The political party, often accused of being a Dad’s Army, revealed that it is serious about ensuring it has a future. The infusion of new blood was the talking point as party leader Tan Cheng Bock announced the entry of fresh faces into the party’s central executive committee. They were not just new - they were very similar to many PAP candidates in their professional credentials.
At least on paper, the academic and job qualifications look impressive. One is a founder and CEO of an investment firm, another is a former air force colonel and yet another the former executive chairman of Hong Leong Asia. Not to mention the inclusion of a wealth manager, a fund manager and a human resource manager. But, in at least one important aspect, they are different from the typical PAP candidates who have been paraded on the election catwalk. None of the PSP men came from the charmed circle of the elite administrative service: they all have experience in the dog-eat-dog world of the private sector.
But in politics, especially Singapore politics, such experience alone is not enough. With the ruling party involved in every aspect of our lives and with its ability to throw money, human resources and parliamentary power at any problem, these younger and eager men and women must realise they have a tough fight on their hands.
Playing the long game
In Singapore’s recent electoral history, no first-time opposition member has succeeded the first time round in a polls fight. Chiam See Tong lost in his first two outings, one in Cairnhill in 1976 and the other in Potong Pasir in 1980, but showed tremendous staying power and commitment to go on and win in Potong Pasir six times after that.
Low Thia Kiang trod a very similar path, losing one election in the now-defunct Tiong Bahru GRC in 1988, but winning in six other contests; two of them were his killer victories in Aljunied GRC.
Both these opposition politicians tell a story that the PSP newbies might wish to learn from. Apart from everything else, they need to play the long game if they want to get into Parliament. For initial defeats are more or less a certainty. Taking part in Singapore elections is like preparing for and taking part in a marathon: it is not a sprint. Run the marathon like you would a sprint and collapsing at the 100 metre mark is the likely result.
Opposition newbies like Nicole Seah and Hazel Poa didn’t stay on to fight more elections after their losses in 2011, although they are back as members of the Workers Party and PSP respectively. If Dr Tan doesn’t want a repeat with his new and promising candidates, then he has to start telling them: prepare for defeat, hope for victory.
Paving the way
Finally, the PSP leader should not contest a GRC. He should go for a single seat ward, where his chances of victory are greater than in a GRC. Prime Minister Lee Hsien Loong, leading his team for the last time as first among equals, will go all out to win in GRCs. The disappointment of the historic Aljunied GRC loss in 2011 is a stain he would want to wipe off his track record. He may even be prepared to close one eye on the loss of a couple of single seats.

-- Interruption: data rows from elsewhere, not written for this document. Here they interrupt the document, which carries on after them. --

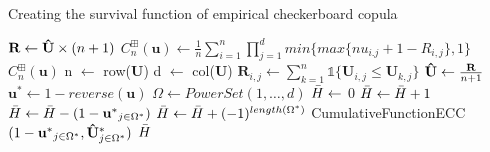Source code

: \documentclass[12pt]{report}
\newcommand{\1}{\mathbf{1}}
\begin{document}
\begin{flushleft}
\begin{algorithm}[H]
\caption{Creating the survival function of empirical checkerboard copula}
\begin{algorithmic}
 
    \State $\textbf{R} \gets \mathbf{\Hat{U}} \times (n + 1)$
    \State $C^{\boxplus}_{n}(\textbf{u}) \gets \frac{1}{n}\sum\limits_{i = 1}^{n} \prod\limits_{j = 1}^{d} min\{max\{nu_{i.j} + 1 - R_{i,j}\}, 1\}$
    \State \Return $C^{\boxplus}_{n}(\textbf{u})$
\EndProcedure
{}
    \State n $\gets$ row($\mathbf{U}$)
    \State d $\gets$ col($\mathbf{U}$)
            \State $\textbf{R}_{i,j} \gets \sum\limits_{k = 1}^{n} \mathds{1} \{ \textbf{U}_{i,j} \le \textbf{U}_{k,j} \}$
        \EndFor
    \EndFor
    \State $\mathbf{\Hat{U}} \gets \frac{\mathbf{R}}{n + 1}$ 
    \State $\mathbf{u^{*}} \gets 1 - reverse(\textbf{u})$ 
    \State $\Omega \gets PowerSet(1, \dots, d)$ 
    \State $\Bar{H} \gets$ 0 
            \State $\Bar{H} \gets \Bar{H} + 1$
            \State $\Bar{H} \gets \Bar{H} - (1 - \mathbf{u^{*}}_{j \in \Omega^{*}})$ 
        \Else
            \State $\Bar{H} \gets \Bar{H} + (-1)^{length(\Omega^{*})}$ CumulativeFunctionECC$(1 - \mathbf{u^{*}}_{j \in \Omega^{*}}, \mathbf{\Hat{U}^{*}}_{j \in \Omega^{*}}) $
        \EndIf
    \EndFor
    \State \Return $\Bar{H}$
\EndProcedure
\end{algorithmic}
\end{algorithm}


\end{flushleft}
\end{document}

Watch out, Aljunied. Watch out, Dr Tan.
At 79, this might be the last throw of the electoral dice for the former presidential candidate. It is better to get into Parliament as a single seat MP and use the next five years to blood his new brood on what Parliamentary politics in Singapore is like.
And prepare for the real, big fight by 2025.
P N Balji is a veteran Singaporean journalist who was formerly chief editor of Today, as well as an editor at The New Paper. He is currently a media consultant and author of the best-selling “Reluctant Editor: The Singapore Media as Seen through the Eyes of a Veteran Newspaper Journalist”. The views expressed are his own.